Authors: Amir Feder, Katherine A. Keith, Emaad Manzoor, Reid Pryzant, Dhanya Sridhar, Zach Wood-Doughty, Jacob Eisenstein, Justin Grimmer, Roi Reichart, Margaret E. Roberts, Brandon M. Stewart, Victor Veitch, Diyi Yang
Paper reference: https://arxiv.org/pdf/2109.00725v1.pdf
Context
As NLP systems are increasingly deployed in challenging and high-stakes scenarios, we cannot assume that training and test data are identically distributed, and we may not be satisfied with uninterpretable black-box predictors. Moreover, the increasingly high-capacity neural architectures make no distinction between causes, effects, and confounders, and they make no attempt to identify causal relationships. Causality offers a promising path forward for these problems. There are potential uses of causal inference to improve the performance, robustness, fairness, and interpretability of NLP models.
Learning Robust Predictors
The NLP field has grown increasingly concerned with spurious correlations. Such observations have led to several proposals for novel evaluation methodologies to ensure that predictors are not “right for the wrong reasons”.
These evaluations generally take two forms:
(1) invariance tests, which assess whether predictions are affected by perturbations that are causally unrelated to the label;
(2) sensitivity tests, which apply perturbations that should in some sense be the minimal change necessary to flip the true label.
A number of approaches have been proposed for learning predictors that pass tests of sensitivity and invariance. These approache fall into two main groups: counterfactual data augmentation and causally-motivated distributional criteria.
Data augmentation
Idea: Elicit or construct counterfactual instances, and incorporate them into the training data.
In the case of invariance tests, additional focus can be provided by adding a term to the learning objective to explicitly penalize disagreements in the predictions for counterfactual pairs. In the case of interventions on the label Y, training on label counterfactuals can improve out-of-domain generalization and reduce sensitivity to noise.
Counterfactual examples
Counterfactual examples can be generated in several ways:
(1) Manual post-editing. Manual editing is typically fluent and accurate but relatively expensive.

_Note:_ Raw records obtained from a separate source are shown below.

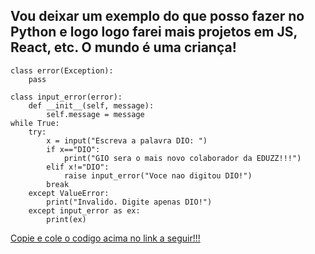 ## Vou deixar um exemplo do que posso fazer no **Python** e logo logo farei mais projetos em JS, React, etc. O **mundo** é uma criança!


    class error(Exception):
        pass

    class input_error(error):
        def __init__(self, message):
            self.message = message
    while True:
        try:
            x = input("Escreva a palavra DIO: ")
            if x=="DIO":
                print("GIO sera o mais novo colaborador da EDUZZ!!!")
            elif x!="DIO":
                raise input_error("Voce nao digitou DIO!")
            break
        except ValueError:
            print("Invalido. Digite apenas DIO!")
        except input_error as ex:
            print(ex)


[Copie e cole o codigo acima no link a seguir!!!](https://www.programiz.com/python-programming/online-compiler/)
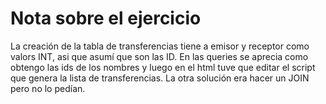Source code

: # Nota sobre el ejercicio
La creación de la tabla de transferencias tiene a emisor y receptor como valors INT, asi que asumí que son las ID. En las queries se aprecia como obtengo las ids de los nombres y luego en el html tuve que editar el script que genera la lista de transferencias. La otra solución era hacer un JOIN pero no lo pedían.
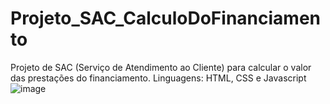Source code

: # Projeto_SAC_CalculoDoFinanciamento
Projeto de SAC (Serviço de Atendimento ao Cliente) para calcular o valor das prestações do financiamento. Linguagens: HTML, CSS e Javascript 
![image](https://user-images.githubusercontent.com/83257672/134676510-dfae44cf-dec0-405d-afed-4bf7e6589be5.png)

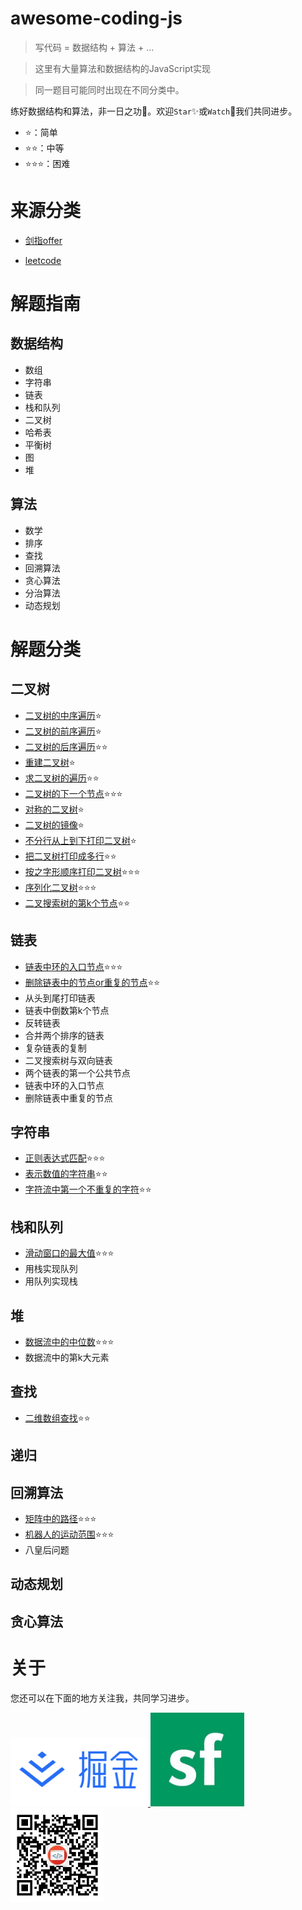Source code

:# awesome-coding-js

> 写代码 = 数据结构 + 算法 + ...

> 这里有大量算法和数据结构的JavaScript实现

> 同一题目可能同时出现在不同分类中。

练好数据结构和算法，非一日之功💪。欢迎`Star`✨或`Watch`👀我们共同进步。

- ⭐：简单
- ⭐⭐：中等
- ⭐⭐⭐：困难

# 来源分类

- [剑指offer](/剑指offer)

- [leetcode](/leetcode)

# 解题指南

## 数据结构

- 数组
- 字符串
- 链表
- 栈和队列
- 二叉树
- 哈希表
- 平衡树
- 图
- 堆

## 算法

- 数学
- 排序
- 查找
- 回溯算法
- 贪心算法
- 分治算法
- 动态规划

# 解题分类

## 二叉树

- [二叉树的中序遍历](/二叉树/二叉树的中序遍历.md)⭐
- [二叉树的前序遍历](/二叉树/二叉树的前序遍历.md)⭐
- [二叉树的后序遍历](/二叉树/二叉树的后序遍历.md)⭐⭐
- [重建二叉树](/二叉树/重建二叉树.md)⭐
- [求二叉树的遍历](/二叉树/重建二叉树.md/#求二叉树的遍历)⭐⭐
- [二叉树的下一个节点](/二叉树/二叉树的下一个节点.md)⭐⭐⭐
- [对称的二叉树](/二叉树/对称的二叉树.md)⭐
- [二叉树的镜像](/二叉树/二叉树的镜像.md)⭐
- [不分行从上到下打印二叉树](/二叉树/从上到下打印二叉树.md/#题目1-不分行从上到下打印)⭐
- [把二叉树打印成多行](/二叉树/从上到下打印二叉树.md/#题目2-把二叉树打印成多行)⭐⭐
- [按之字形顺序打印二叉树](/二叉树/从上到下打印二叉树.md/#题目3-按之字形顺序打印二叉树)⭐⭐⭐
- [序列化二叉树](/二叉树/序列化二叉树.md)⭐⭐⭐
- [二叉搜索树的第k个节点](/二叉树/二叉搜索树的第k个节点.md)⭐⭐

## 链表

- [链表中环的入口节点](/链表/链表中环的入口节点.md)⭐⭐⭐
- [删除链表中的节点or重复的节点](/链表/删除链表中的节点or重复的节点.md)⭐⭐
- 从头到尾打印链表
- 链表中倒数第k个节点
- 反转链表
- 合并两个排序的链表
- 复杂链表的复制
- 二叉搜索树与双向链表
- 两个链表的第一个公共节点
- 链表中环的入口节点
- 删除链表中重复的节点

## 字符串

- [正则表达式匹配](/字符串/正则表达式匹配.md)⭐⭐⭐
- [表示数值的字符串](/字符串/表示数值的字符串.md)⭐⭐
- [字符流中第一个不重复的字符](/字符串/字符流中第一个不重复的字符.md)⭐⭐

## 栈和队列

- [滑动窗口的最大值](/栈和队列/滑动窗口的最大值.md)⭐⭐⭐
- 用栈实现队列
- 用队列实现栈


## 堆

- [数据流中的中位数](/堆/数据流中的中位数.md)⭐⭐⭐
- 数据流中的第k大元素

## 查找

- [二维数组查找](/查找/二维数组查找.md)⭐⭐

## 递归

## 回溯算法

- [矩阵中的路径](/回溯算法/矩阵中的路径.md)⭐⭐⭐
- [机器人的运动范围](/回溯算法/机器人的运动范围.md)⭐⭐⭐
- 八皇后问题


## 动态规划

## 贪心算法

# 关于

您还可以在下面的地方关注我，共同学习进步。


<a href="https://juejin.im/user/5bea27965188250edf4ad8b7" >
  <img src="./dist/img/juejin.png"  width="220px" height="110px" /> 
</a>

<a href="https://segmentfault.com/u/conardli" class="item" >
  <img src="./dist/img/segmentfault.jpg" width="150px" height="150px" />
</a>

<a href="https://mp.weixin.qq.com/s/dYZEHTgqvxGV7mL99JuxRQ" class="item" >
  <img src="./dist/img/gongzhonghao.png" width="150"  height="150" />
</a>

(2) Heuristic replacement of keywords. It cannot guarantee fluency or coverage of all labels and covariates of interest.
(3) Automated text rewriting. Fully generative approaches could potentially combine the fluency and coverage of manual editing, but these methods are still relatively immature.
Counterfactual examples are a powerful resource because they directly address the missing data issues that are inherent to causal inference. However, in many cases it is difficult for even a fluent human to produce meaningful counterfactuals.
Distributional Criteria
Way1
Derive distributional properties of invariant predictors, and then ensure that these properties are satisfied by the trained model.
It can be shown that any counterfactually invariant predictor will satisfy $f(X) \perp Z \mid Y$ (the prediction f(X) is independent of the covariate Z conditioned on the true label Y). In this fashion, knowledge of the true causal structure of the problem can be used to derive observed-data signatures of the counterfactual invariance. Such signatures can be incorporated as regularization terms in the training objective.
This does not guarantee counterfactual invariance, but in practice it increases counterfactual invariance and improve performance in out-of-distribution settings without requiring counterfactual examples.
Way2
Viewing the training data as arising from a finite set of environments, in which each environment is endowed a unique distribution over causes, but the causal relationship between X and Y is invariant across environments (environmental invariance). The goal is to learn a predictor that works well across a set of causally-compatible domain (domain generalization).
Way3
Control for confounding such that $$ \tilde{P}(Y \mid X)=\sum_{z} P(Y \mid X, Z=z) \operatorname{Pr}(Z=z). $$
These distributional approaches require richer training data than in the typical supervised learning setup: either explicit labels Z for the causes of the text that should not influence the prediction, or access to data gathered from multiple labeled environments. Whether obtaining such data is easier than creating counterfactual instances depends on the situation.
Fairness and bias
NLP systems inherit and sometimes amplify undesirable biases that are encoded in text training data. A causal analysis is required to determine whether an observed distribution of data and predictions raises fairness concerns. Counterfactual data augmentation has been applied to reduce bias in text classification and in pre-trained contextualized word embedding models.
Causal Model Interpretations
Both attention and perturbation-based methods have important limitations. Attention-based explanations can be misleading and are generally possible only for individual tokens. Existing perturbation based methods often generate implausible counterfactuals. These methods do not allow for explaining predictions in terms of more abstract linguistic concepts or sentence-level concepts.
From causal inference persepective, a natural approach to explanation is to generate counterfactual examples and then compare the prediction for each example and its counterfactual. A complementary approach is to generate counterfactuals with minimal changes that obtain a different model prediction. Such examples serve as explanations as they allow us to observe the changes required to change a model’s prediction.
Another solution is to identify invariances in a given trained model, and not with enforcing them during training.